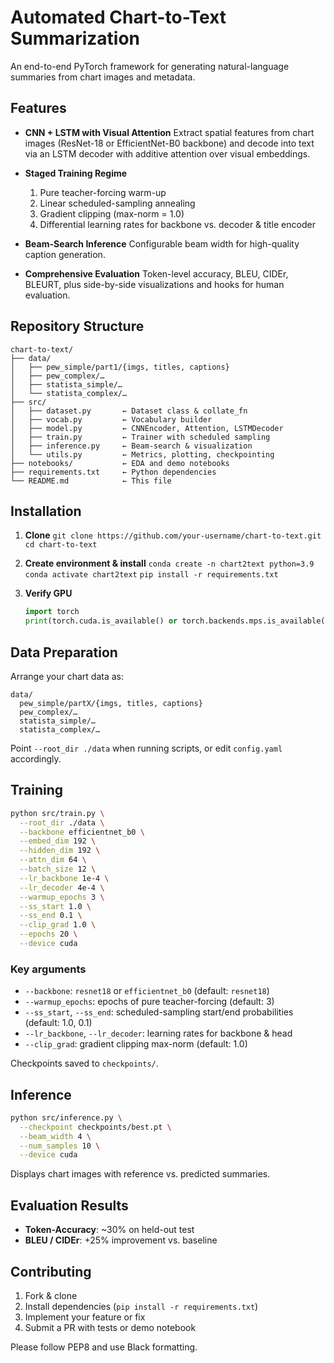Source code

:# Automated Chart-to-Text Summarization

An end-to-end PyTorch framework for generating natural-language summaries from chart images and metadata.

## Features

* **CNN + LSTM with Visual Attention**
  Extract spatial features from chart images (ResNet-18 or EfficientNet-B0 backbone) and decode into text via an LSTM decoder with additive attention over visual embeddings.

* **Staged Training Regime**

  1. Pure teacher-forcing warm-up
  2. Linear scheduled-sampling annealing
  3. Gradient clipping (max-norm = 1.0)
  4. Differential learning rates for backbone vs. decoder & title encoder

* **Beam-Search Inference**
  Configurable beam width for high-quality caption generation.

* **Comprehensive Evaluation**
  Token-level accuracy, BLEU, CIDEr, BLEURT, plus side-by-side visualizations and hooks for human evaluation.

## Repository Structure

```
chart-to-text/
├── data/
│   ├── pew_simple/part1/{imgs, titles, captions}
│   ├── pew_complex/…
│   ├── statista_simple/…
│   └── statista_complex/…
├── src/
│   ├── dataset.py       ← Dataset class & collate_fn
│   ├── vocab.py         ← Vocabulary builder
│   ├── model.py         ← CNNEncoder, Attention, LSTMDecoder
│   ├── train.py         ← Trainer with scheduled sampling
│   ├── inference.py     ← Beam-search & visualization
│   └── utils.py         ← Metrics, plotting, checkpointing
├── notebooks/           ← EDA and demo notebooks
├── requirements.txt     ← Python dependencies
└── README.md            ← This file
```

## Installation

1. **Clone**
   `git clone https://github.com/your-username/chart-to-text.git`
   `cd chart-to-text`

2. **Create environment & install**
   `conda create -n chart2text python=3.9`
   `conda activate chart2text`
   `pip install -r requirements.txt`

3. **Verify GPU**

   ```python
   import torch
   print(torch.cuda.is_available() or torch.backends.mps.is_available())
   ```

## Data Preparation

Arrange your chart data as:

```
data/
  pew_simple/partX/{imgs, titles, captions}
  pew_complex/…
  statista_simple/…
  statista_complex/…
```

Point `--root_dir ./data` when running scripts, or edit `config.yaml` accordingly.

## Training

```bash
python src/train.py \
  --root_dir ./data \
  --backbone efficientnet_b0 \
  --embed_dim 192 \
  --hidden_dim 192 \
  --attn_dim 64 \
  --batch_size 12 \
  --lr_backbone 1e-4 \
  --lr_decoder 4e-4 \
  --warmup_epochs 3 \
  --ss_start 1.0 \
  --ss_end 0.1 \
  --clip_grad 1.0 \
  --epochs 20 \
  --device cuda
```

### Key arguments

* `--backbone`: `resnet18` or `efficientnet_b0` (default: `resnet18`)
* `--warmup_epochs`: epochs of pure teacher-forcing (default: 3)
* `--ss_start`, `--ss_end`: scheduled-sampling start/end probabilities (default: 1.0, 0.1)
* `--lr_backbone`, `--lr_decoder`: learning rates for backbone & head
* `--clip_grad`: gradient clipping max-norm (default: 1.0)

Checkpoints saved to `checkpoints/`.

## Inference

```bash
python src/inference.py \
  --checkpoint checkpoints/best.pt \
  --beam_width 4 \
  --num_samples 10 \
  --device cuda
```

Displays chart images with reference vs. predicted summaries.

## Evaluation Results

* **Token-Accuracy**: \~30% on held-out test
* **BLEU / CIDEr**: +25% improvement vs. baseline

## Contributing

1. Fork & clone
2. Install dependencies (`pip install -r requirements.txt`)
3. Implement your feature or fix
4. Submit a PR with tests or demo notebook

Please follow PEP8 and use Black formatting.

Task statement = The line containing "1. Pure teacher-forcing warm-up" marks the end; please output exactly the lines of the listing above from its first line through that line, without pictures.

Output for this exercise =
Source code

:# Automated Chart-to-Text Summarization

An end-to-end PyTorch framework for generating natural-language summaries from chart images and metadata.

## Features

* **CNN + LSTM with Visual Attention**
  Extract spatial features from chart images (ResNet-18 or EfficientNet-B0 backbone) and decode into text via an LSTM decoder with additive attention over visual embeddings.

* **Staged Training Regime**

  1. Pure teacher-forcing warm-up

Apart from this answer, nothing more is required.